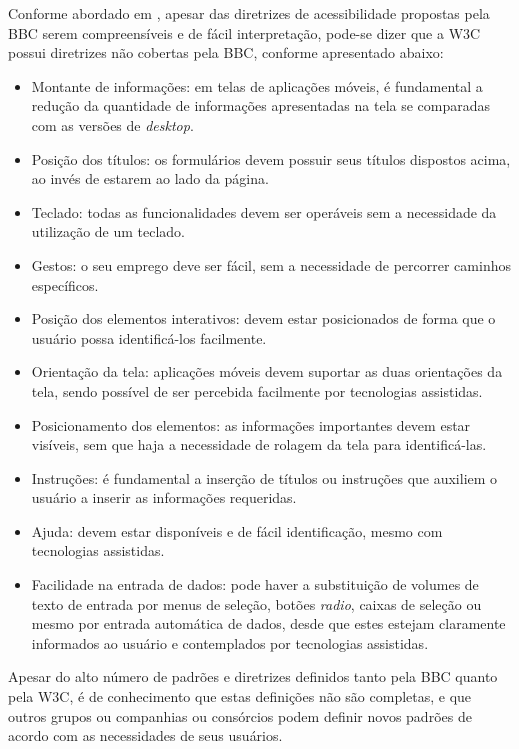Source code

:Conforme abordado em \cite{camilamaster}, apesar das diretrizes de acessibilidade propostas pela BBC serem compreensíveis e de fácil interpretação, pode-se dizer que a W3C possui diretrizes não cobertas pela BBC, conforme apresentado abaixo:
\begin{itemize}
	\item Montante de informações: em telas de aplicações móveis, é fundamental a redução da quantidade de informações apresentadas na tela se comparadas com as versões de \textit{desktop}.
	\item Posição dos títulos: os formulários devem possuir seus títulos dispostos acima, ao invés de estarem ao lado da página.
	\item Teclado: todas as funcionalidades devem ser operáveis sem a necessidade da utilização de um teclado.
	\item Gestos: o seu emprego deve ser fácil, sem a necessidade de percorrer caminhos específicos.
	\item Posição dos elementos interativos: devem estar posicionados de forma que o usuário possa identificá-los facilmente.
	\item Orientação da tela: aplicações móveis devem suportar as duas orientações da tela, sendo possível de ser percebida facilmente por tecnologias assistidas.
	\item Posicionamento dos elementos: as informações importantes devem estar visíveis, sem que haja a necessidade de rolagem da tela para identificá-las.
	\item Instruções: é fundamental a inserção de títulos ou instruções que auxiliem o usuário a inserir as informações requeridas.
	\item Ajuda: devem estar disponíveis e de fácil identificação, mesmo com tecnologias assistidas.
	\item Facilidade na entrada de dados: pode haver a substituição de volumes de texto de entrada por menus de seleção, botões \textit{radio}, caixas de seleção ou mesmo por entrada automática de dados, desde que estes estejam claramente informados ao usuário e contemplados por tecnologias assistidas.
\end{itemize}

Apesar do alto número de padrões e diretrizes definidos tanto pela BBC quanto pela W3C, é de conhecimento que estas definições não são completas, e que outros grupos ou companhias ou consórcios podem definir novos padrões de acordo com as necessidades de seus usuários. 




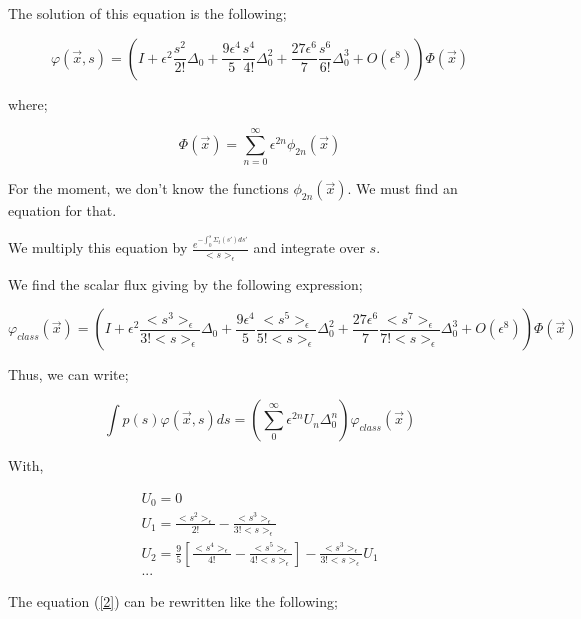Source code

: \documentclass[a4paper, 12pt]{report}
\newcommand{\bl}{\big<}
\newcommand{\bg}{\big>}
\begin{document}
\begin{appendix}
The solution of this equation is the following;

\begin{equation}
\varphi (\vec{x},s) = \left( I + \epsilon^2 \frac{s^2}{2!}\Delta_0 + \frac{9\epsilon^4}{5} \frac{s^4}{4!}\Delta_0^2 + \frac{27\epsilon^6}{7}\frac{s^6}{6!}\Delta_0^3 + O(\epsilon^8) \right) \Phi(\vec{x})
\end{equation}

where;

\begin{equation}
\Phi(\vec{x}) = \sum_{n=0}^{\infty} \epsilon^{2n} \phi_{2n}(\vec{x})
\end{equation}

For the moment, we don't know the functions $ \phi_{2n}(\vec{x})$. We must find an equation for that.

We multiply this equation by $ \frac{e^{-\int_0^s\Sigma_t(s')ds'}}{\bl s \bg_\epsilon}$ and integrate over $s$.

We find the scalar flux giving by the following expression;

\begin{equation}
\varphi_{class}(\vec{x}) = \left( I + \epsilon^2 \frac{\bl s^3 \bg_\epsilon}{3!\bl s \bg_\epsilon}\Delta_0 +  \frac{9\epsilon^4}{5} \frac{\bl s^5 \bg_\epsilon}{5!\bl s \bg_\epsilon}\Delta_0^2 + \frac{27\epsilon^6}{7}\frac{\bl s^7 \bg_\epsilon}{7!\bl s \bg_\epsilon}\Delta_0^3 + O(\epsilon^8) \right) \Phi(\vec{x})
\end{equation}


Thus, we can write;

\begin{equation}
\int p(s) \varphi(\vec{x},s) ds = \left( \sum_0^\infty \epsilon^{2n} U_{n} \Delta_0^n \right) \varphi_{class}(\vec{x})
\end{equation}

With,

\begin{align}
U_0 = 0 \\
U_1 = \frac{\bl s^2 \bg_\epsilon}{2!} - \frac{\bl s^3 \bg_\epsilon}{3!\bl s \bg_\epsilon}\\
U_2 = \frac{9}{5}\left[ \frac{\bl s^4 \bg_\epsilon}{4!} - \frac{\bl s^5 \bg_\epsilon}{4!\bl s \bg_\epsilon} \right] - \frac{\bl s^3 \bg_\epsilon}{3! \bl s \bg_\epsilon}U_1 \\
...
\end{align}

The equation (\ref{2}) can be rewritten like the following;


\end{appendix}
\end{document}
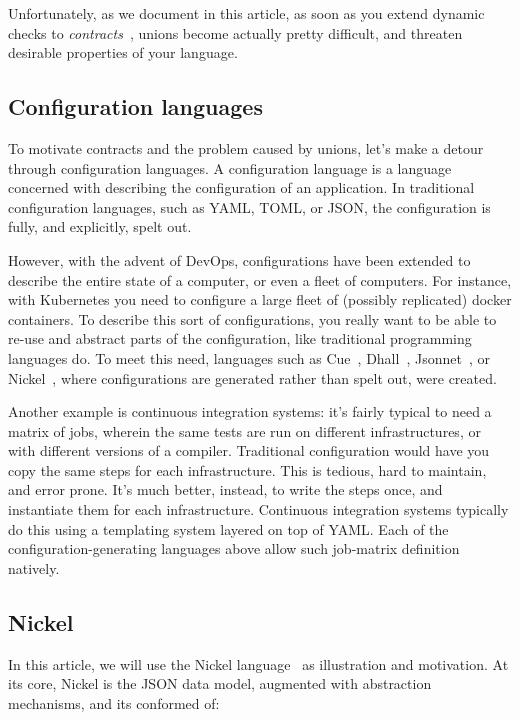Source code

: \documentclass[sigplan,10pt,review,anonymous]{acmart}
\begin{document}
Unfortunately, as we document in this article, as soon as you extend
dynamic checks to \emph{contracts}~\cite{FindlerFelleisenHOContracts},
unions become actually pretty difficult, and threaten desirable
properties of your language.

\subsection{Configuration languages}

To motivate contracts and the problem caused by unions, let's make a
detour through configuration languages.
%
A configuration language is a language concerned with describing the
configuration of an application. In traditional configuration
languages, such as YAML, TOML, or JSON, the configuration is fully,
and explicitly, spelt out.

However, with the advent of DevOps, configurations have been extended
to describe the entire state of a computer, or even a fleet of
computers. For instance, with Kubernetes you need to configure a large
fleet of (possibly replicated) docker containers. To describe this
sort of configurations, you really want to be able to re-use and
abstract parts of the configuration, like traditional programming
languages do. To meet this need, languages such as Cue~\cite{cueLang},
Dhall~\cite{dhallLang}, Jsonnet~\cite{jsonnetLang}, or Nickel~\cite{NickelRepo}, where
configurations are generated rather than spelt out, were created.

Another example is continuous integration systems: it's fairly typical
to need a matrix of jobs, wherein the same tests are run on different
infrastructures, or with different versions of a compiler. Traditional
configuration would have you copy the same steps for each
infrastructure. This is tedious, hard to maintain, and error
prone. It's much better, instead, to write the steps once, and
instantiate them for each infrastructure. Continuous integration
systems typically do this using a templating system layered on top of
YAML. Each of the configuration-generating languages above allow such
job-matrix definition natively.

\subsection{Nickel}

In this article, we will use the Nickel language~\cite{NickelRepo} as
illustration and motivation. At its core, Nickel is the JSON data
model, augmented with abstraction mechanisms, and its conformed of:
\end{document}
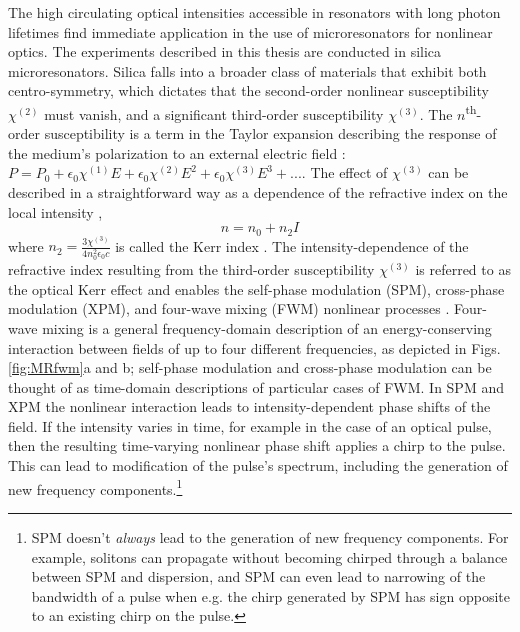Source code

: The high circulating optical intensities accessible in resonators with long photon lifetimes find immediate application in the use of microresonators for nonlinear optics. The experiments described in this thesis are conducted in silica microresonators. Silica falls into a broader class of materials that exhibit both centro-symmetry, which dictates that the second-order nonlinear susceptibility $\chi^{(2)}$ must vanish, and a significant third-order susceptibility $\chi^{(3)}$. The $n$\textsuperscript{th}-order susceptibility is a term in the Taylor expansion describing the response of the medium's polarization to an external electric field \cite{Boyd2003}: $P=P_0+\epsilon_0 \chi^{(1)} E + \epsilon_0 \chi^{(2)} E^2 + \epsilon_0 \chi^{(3)} E^3+...$. The effect of $\chi^{(3)}$ can be described in a straightforward way as a dependence of the refractive index on the local intensity \cite{Agrawal2007},
\begin{equation}
n=n_0+n_2 I \label{eq:KerrIndex}
\end{equation}
where $n_2=\frac{3\chi^{(3)}}{4n_0^2\epsilon_0 c}$ is called the Kerr index \cite{DelCoso2004,Agrawal2007}. The intensity-dependence of the refractive index resulting from the third-order susceptibility $\chi^{(3)}$ is referred to as the optical Kerr effect and enables the self-phase modulation (SPM), cross-phase modulation (XPM), and four-wave mixing (FWM) nonlinear processes \cite{Boyd2003}. Four-wave mixing is a general frequency-domain description of an energy-conserving interaction between fields of up to four different frequencies, as depicted in Figs. \ref{fig:MRfwm}a and b; self-phase modulation and cross-phase modulation can be thought of as time-domain descriptions of particular cases of FWM. In SPM and XPM the nonlinear interaction leads to intensity-dependent phase shifts of the field. If the intensity varies in time, for example in the case of an optical pulse, then the resulting time-varying nonlinear phase shift applies a chirp to the pulse. This can lead to modification of the pulse's spectrum, including the generation of new frequency components.\footnote{SPM doesn't \textit{always} lead to the generation of new frequency components. For example, solitons can propagate without becoming chirped through a balance between SPM and dispersion, and SPM can even lead to narrowing of the bandwidth of a pulse when e.g. the chirp generated by SPM has sign opposite to an existing chirp on the pulse.}



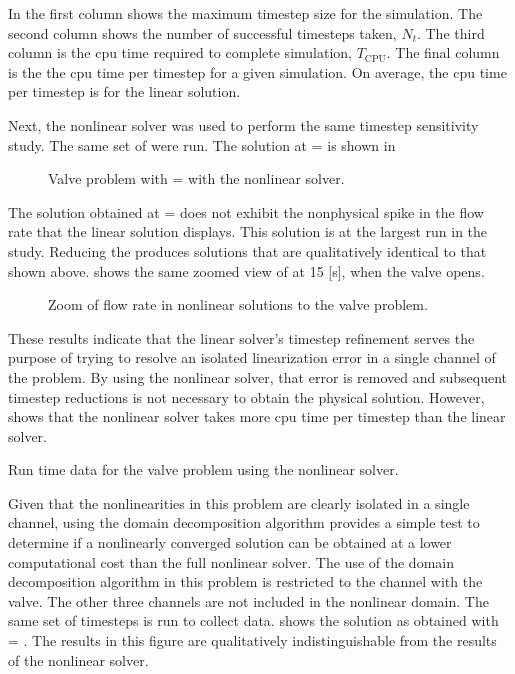 In  the first column shows the maximum timestep size for the simulation.
The second column shows the number of successful timesteps taken, $N_{t}$.
The third column is the cpu time required to complete simulation, $T_{\text{CPU}}$.
The final column is the the cpu time per timestep for a given simulation.
On average, the cpu time per timestep is  for the linear solution.

Next, the nonlinear solver was used to perform the same timestep sensitivity study.
The same set of \dtmax{} were run.
The solution at \dtmax{} =  is shown in 

\begin{figure}[h!t]
\centering

\caption{Valve problem with \dtmax{} =  with the nonlinear solver.}
\label{fig:valveNln6pt25em02}
\end{figure}

The solution obtained at \dtmax{} =  does not exhibit the nonphysical spike in the flow rate that the linear solution displays.
This solution is at the largest \dt{} run in the study.
Reducing the \dtmax{} produces solutions that are qualitatively identical to that shown above.
 shows the same zoomed view of at 15 [s], when the valve opens.

\begin{figure}[h!t]
\centering

\caption{Zoom of flow rate in nonlinear solutions to the valve problem.}
\label{fig:valveNlnSols}
\end{figure}

These results indicate that the linear solver's timestep refinement serves the purpose of trying to resolve an isolated linearization error in a single channel of the problem.
By using the nonlinear solver, that error is removed and subsequent timestep reductions is not necessary to obtain the physical solution.
However,  shows that the nonlinear solver takes more cpu time per timestep than the linear solver.

\begin{table}[h!t]
\centering
\singlespace

\caption{Run time data for the valve problem using the nonlinear solver.}
\label{tab:valveNlnDataTable}
\end{table}

Given that the nonlinearities in this problem are clearly isolated in a single channel, using the domain decomposition algorithm provides a simple test to determine if a nonlinearly converged solution can be obtained at a lower computational cost than the full nonlinear solver.
The use of the domain decomposition algorithm in this problem is restricted to the channel with the valve.
The other three channels are not included in the nonlinear domain.
The same set of timesteps is run to collect data.
 shows the solution as obtained with \dtmax{} = .
The results in this figure are qualitatively indistinguishable from the results of the nonlinear solver.

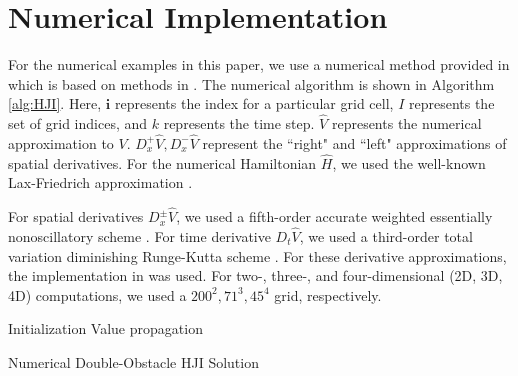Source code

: \section{Numerical Implementation \label{sec:example}}
For the numerical examples in this paper, we use a numerical method provided in \cite{fisac15} which is based on methods in \cite{mitchell05, sethian96}. The numerical algorithm is shown in Algorithm \ref{alg:HJI}. Here, $\mathbf{i}$ represents the index for a particular grid cell, $I$ represents the set of grid indices, and $k$ represents the time step.  $\hat{V}$ represents the numerical approximation to $V$. $D^+_x\hat{V}, D^-_x\hat{V}$ represent the ``right" and ``left" approximations of spatial derivatives. For the numerical Hamiltonian $\hat{H}$, we used the well-known Lax-Friedrich approximation \cite{mitchell-thesis, osher91}.

For spatial derivatives $D^\pm_x\hat{V}$, we used a fifth-order accurate weighted essentially nonoscillatory scheme \cite{osher91,osher03}. For time derivative $D_t \hat{V}$, we used a third-order total variation diminishing Runge-Kutta scheme \cite{osher03, shu88}. For these derivative approximations, the implementation in \cite{LSToolbox} was used. For two-, three-, and four-dimensional (2D, 3D, 4D) computations, we used a $200^2, 71^3, 45^4$ grid, respectively.

\begin{algorithm}[h] 
 \BlankLine
 Initialization\DontPrintSemicolon\;\PrintSemicolon
   Value propagation\DontPrintSemicolon\;\PrintSemicolon
 \caption{Numerical Double-Obstacle HJI Solution\label{alg:HJI}}
\end{algorithm}

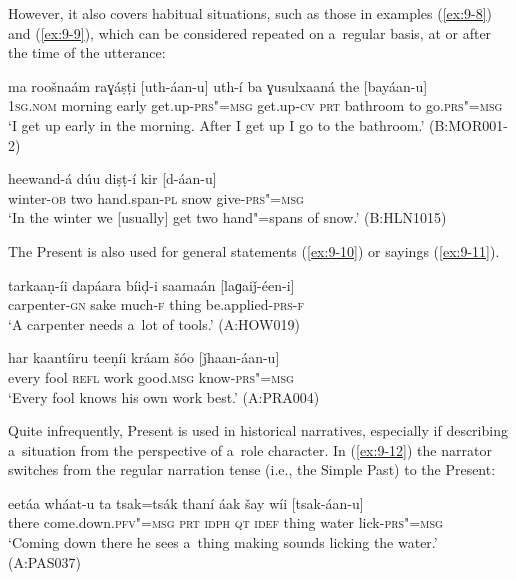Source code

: However, it also covers habitual situations, such as those in examples (\ref{ex:9-8}) and (\ref{ex:9-9}), which can be considered repeated on a~regular basis, at or after the time of the utterance: 

\begin{exe}
\ex
\label{ex:9-8}
\gll ma roošnaám raɣáṣṭi [uth-áan-u] uth-í ba ɣusulxaaná the [bayáan-u] \\
\textsc{1sg.nom} morning early get.up-\textsc{prs"=msg} get.up-\textsc{cv}  \textsc{prt} bathroom to go.\textsc{prs"=msg} \\
\glt `I get up early in the morning. After I get up I go to the bathroom.' (B:MOR001-2)

\ex
\label{ex:9-9}
\gll heewand-á dúu diṣṭ-í kir [d-áan-u] \\
winter-\textsc{ob} two hand.span-\textsc{pl} snow give-\textsc{prs"=msg} \\
\glt `In the winter we [usually] get two hand"=spans of snow.' (B:HLN1015)
\end{exe}

The Present is also used for general statements (\ref{ex:9-10}) or sayings (\ref{ex:9-11}).

\begin{exe}
\ex
\label{ex:9-10}
\gll tarkaaṇ-íi dapáara bíiḍ-i saamaán [laɡaiǰ-éen-i]  \\
carpenter-\textsc{gn} sake much-\textsc{f} thing be.applied-\textsc{prs-f} \\
\glt `A carpenter needs a~lot of tools.' (A:HOW019)

\ex
\label{ex:9-11}
\gll har kaantíiru teeṇíi kráam šóo [ǰhaan-áan-u] \\
every fool \textsc{refl} work good.\textsc{msg} know-\textsc{prs"=msg} \\
\glt `Every fool knows his own work best.' (A:PRA004)
\end{exe}

Quite infrequently, Present is used in historical narratives, especially if describing a~situation from the perspective of a~role character. In (\ref{ex:9-12}) the narrator switches from the regular narration tense (i.e., the Simple Past) to the Present:

\begin{exe}
\ex
\label{ex:9-12}
\gll eetáa wháat-u ta tsak=tsák thaní áak šay wíi [tsak-áan-u] \\
there come.down.\textsc{pfv"=msg} \textsc{prt} \textsc{idph} \textsc{qt} \textsc{idef}  thing water lick-\textsc{prs"=msg}\\
\glt `Coming down there he sees a~thing making sounds licking the water.' (A:PAS037)
\end{exe}

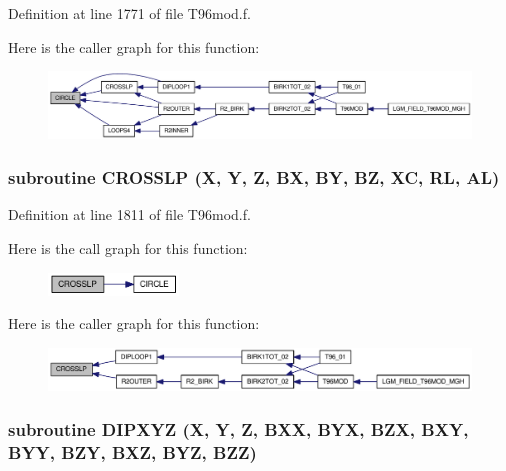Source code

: Definition at line 1771 of file T96mod.f.

Here is the caller graph for this function:\nopagebreak
\begin{figure}[H]
\begin{center}
\leavevmode
\includegraphics[width=388pt]{_t96mod_8f_7ad3cc17a6906d0de0ea87905c8adfa0_icgraph}
\end{center}
\end{figure}
\hypertarget{_t96mod_8f_339de23a7fc16677d5c934050601456b}{
\subsubsection[{CROSSLP}]{\setlength{\rightskip}{0pt plus 5cm}subroutine CROSSLP (X, \/  Y, \/  Z, \/  BX, \/  BY, \/  BZ, \/  XC, \/  RL, \/  AL)}}
\label{_t96mod_8f_339de23a7fc16677d5c934050601456b}




Definition at line 1811 of file T96mod.f.

Here is the call graph for this function:\nopagebreak
\begin{figure}[H]
\begin{center}
\leavevmode
\includegraphics[width=98pt]{_t96mod_8f_339de23a7fc16677d5c934050601456b_cgraph}
\end{center}
\end{figure}


Here is the caller graph for this function:\nopagebreak
\begin{figure}[H]
\begin{center}
\leavevmode
\includegraphics[width=344pt]{_t96mod_8f_339de23a7fc16677d5c934050601456b_icgraph}
\end{center}
\end{figure}
\hypertarget{_t96mod_8f_76f3ffff48346c7a53f738f013945222}{
\subsubsection[{DIPXYZ}]{\setlength{\rightskip}{0pt plus 5cm}subroutine DIPXYZ (X, \/  Y, \/  Z, \/  BXX, \/  BYX, \/  BZX, \/  BXY, \/  BYY, \/  BZY, \/  BXZ, \/  BYZ, \/  BZZ)}}
\label{_t96mod_8f_76f3ffff48346c7a53f738f013945222}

######

Task details —
The expected answer is an exact copy of the lines above, beginning at the line with "Next, the nonlinear" and ending at the line with "These results indicate", with both ends in.

Written solution —
Next, the nonlinear solver was used to perform the same timestep sensitivity study.
The same set of \dtmax{} were run.
The solution at \dtmax{} =  is shown in 

\begin{figure}[h!t]
\centering

\caption{Valve problem with \dtmax{} =  with the nonlinear solver.}
\label{fig:valveNln6pt25em02}
\end{figure}

The solution obtained at \dtmax{} =  does not exhibit the nonphysical spike in the flow rate that the linear solution displays.
This solution is at the largest \dt{} run in the study.
Reducing the \dtmax{} produces solutions that are qualitatively identical to that shown above.
 shows the same zoomed view of at 15 [s], when the valve opens.

\begin{figure}[h!t]
\centering

\caption{Zoom of flow rate in nonlinear solutions to the valve problem.}
\label{fig:valveNlnSols}
\end{figure}

These results indicate that the linear solver's timestep refinement serves the purpose of trying to resolve an isolated linearization error in a single channel of the problem.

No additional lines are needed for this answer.